Hoy la recuperación (ese reinsertarse en la vida normalizada)
es el objetivo que se considera aceptable en la atención a los
trastornos mentales graves. Desde luego que la recuperación
puede exigir, en los trastornos mentales graves, como norma,
la atención de por vida. Pero la recuperación es posible.
¿Cuáles son las principales tareas que realiza la Asociación
Nacional de Neuropsiquiatría que usted preside?
La Asociación Española de Neuropsiquiatría aunó, desde su
fundación en 1924 su papel de sociedad científica con el de
elemento de denuncia y lucha por la reforma del sistema de
atención a la salud y la enfermedad mental. En 1977 cuando una
candidatura de izquierdas (formada por los psiquiatras que
habían participado en los intentos de reforma que se
produjeron en condiciones a veces de extrema dureza, en los
últimos años del franquismo) desplazó a los psiquiatras que la
dirigieron desde después de la guerra, se convirtió en una
asociación interprofesional, incorporando profesionales no
psiquiatras, lo que dio lugar a que los psiquiatras
desplazados, más vinculados a los medios académicos, se
agruparan en otra asociación que se llama Sociedad Española de
Psiquiatría. La AEN ha jugado un papel de impulsor crítico de
las reformas que ha experimentado en los últimos treinta años
el sistema de atención a la salud mental. Hoy, la AEN,
pretende mantener esas señas de identidad originales,
manteniendo una independencia tanto de la industria como de la
administración. Frente a otras asociaciones profesionales se
ha caracterizado por defender sobre todo el sistema de público
de atención a la salud y el modelo comunitario y ha hecho
especial hincapié en la importancia de las intervenciones
psicosociales, la necesidad de entender la atención a la salud
mental como un proceso que exige una actividad
interprofesional y como un campo de enfrentamiento entre
corporativismos. Y, sobre todo, pretende hacerlo manteniendo
una actitud crítica. Ahora enfrenta el desafío de adaptarse a
un marco europeo nuevo, en el que el papel de las asociaciones
científicas va a ser importante y muy distinto al tradicional.

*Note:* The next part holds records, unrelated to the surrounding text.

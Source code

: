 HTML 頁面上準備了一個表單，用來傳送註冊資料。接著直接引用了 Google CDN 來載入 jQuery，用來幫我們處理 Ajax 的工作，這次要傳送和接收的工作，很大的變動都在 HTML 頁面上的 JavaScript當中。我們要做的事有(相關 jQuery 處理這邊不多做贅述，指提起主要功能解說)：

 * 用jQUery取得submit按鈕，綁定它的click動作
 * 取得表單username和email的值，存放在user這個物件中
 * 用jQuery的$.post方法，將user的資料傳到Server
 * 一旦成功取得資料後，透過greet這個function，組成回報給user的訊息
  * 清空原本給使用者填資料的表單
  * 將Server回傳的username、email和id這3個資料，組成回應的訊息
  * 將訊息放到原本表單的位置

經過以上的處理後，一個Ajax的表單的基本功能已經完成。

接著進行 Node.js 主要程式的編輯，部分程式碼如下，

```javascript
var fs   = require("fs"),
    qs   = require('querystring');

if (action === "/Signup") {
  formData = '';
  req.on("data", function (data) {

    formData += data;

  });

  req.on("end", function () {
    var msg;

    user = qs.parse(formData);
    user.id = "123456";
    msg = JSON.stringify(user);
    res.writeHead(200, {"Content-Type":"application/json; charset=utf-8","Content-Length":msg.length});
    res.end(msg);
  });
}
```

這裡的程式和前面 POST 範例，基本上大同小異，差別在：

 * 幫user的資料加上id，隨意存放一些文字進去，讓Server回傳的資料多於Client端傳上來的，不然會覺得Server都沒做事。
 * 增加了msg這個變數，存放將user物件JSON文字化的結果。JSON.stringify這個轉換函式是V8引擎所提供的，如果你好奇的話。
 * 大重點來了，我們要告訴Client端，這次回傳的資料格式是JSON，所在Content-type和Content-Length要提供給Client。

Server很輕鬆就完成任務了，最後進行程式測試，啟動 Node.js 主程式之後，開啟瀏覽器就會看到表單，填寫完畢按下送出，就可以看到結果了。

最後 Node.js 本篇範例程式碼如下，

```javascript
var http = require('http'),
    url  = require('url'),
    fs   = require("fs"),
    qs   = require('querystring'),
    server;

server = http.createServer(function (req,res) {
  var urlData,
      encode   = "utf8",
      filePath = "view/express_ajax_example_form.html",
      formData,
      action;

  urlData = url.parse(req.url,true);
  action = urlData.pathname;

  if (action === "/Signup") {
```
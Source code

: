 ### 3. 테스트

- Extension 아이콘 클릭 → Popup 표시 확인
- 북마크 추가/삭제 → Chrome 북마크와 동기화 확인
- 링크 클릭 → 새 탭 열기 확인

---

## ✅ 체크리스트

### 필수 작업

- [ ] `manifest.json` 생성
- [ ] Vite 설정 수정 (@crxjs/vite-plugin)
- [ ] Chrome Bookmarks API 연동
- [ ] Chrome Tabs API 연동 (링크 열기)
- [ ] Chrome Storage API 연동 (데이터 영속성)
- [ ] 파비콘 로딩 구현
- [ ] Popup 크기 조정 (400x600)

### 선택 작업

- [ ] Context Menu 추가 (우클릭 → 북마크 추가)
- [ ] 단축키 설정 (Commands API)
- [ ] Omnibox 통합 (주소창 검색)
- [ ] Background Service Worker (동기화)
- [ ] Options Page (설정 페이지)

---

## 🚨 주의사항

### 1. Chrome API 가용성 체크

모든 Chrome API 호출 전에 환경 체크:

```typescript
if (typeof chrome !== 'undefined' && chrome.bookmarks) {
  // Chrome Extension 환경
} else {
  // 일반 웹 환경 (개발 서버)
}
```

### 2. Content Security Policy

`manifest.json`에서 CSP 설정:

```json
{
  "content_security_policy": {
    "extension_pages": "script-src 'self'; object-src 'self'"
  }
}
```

Y ello está requiriendo no poca imaginación y esfuerzo en
cuestiones como la delimitación del campo de actuación de los
profesionales de la salud mental (Y por tanto de los conceptos
de salud y trastorno mental), la generación de criterios para
la práctica clínica, la difusión de ideas y alternativas, la
colaboración con otras entidades como las asociaciones de
usuarios y familiares, la protección de los derechos humanos y
la lucha contra el estigma que aún sufren las personas con
trastornos mentales.
Como usted sabe, en la psiquiatría española de los años
cuarenta –citemos al señor Vallejo Nájera-, se diagnosticó de
locura el compromiso político republicano y rojo. ¿Cómo pudo
llegarse a una cosa así? ¿Cómo un científico puede defender
con ahínco, y con las consecuencias conocidas, una concepción
teórica de esas características? ¿Tan fuerte es la ideología,
el poder político, el fanatismo fascista?
No estoy muy seguro de que el Dr Vallejo Nájera fuera
exactamente un científico. Y, si me apura, le diré que ésta
(por mucho que sea estúpida) no me parece de las cosas más
monstruosas a las que ha dado lugar el fanatismo fascista.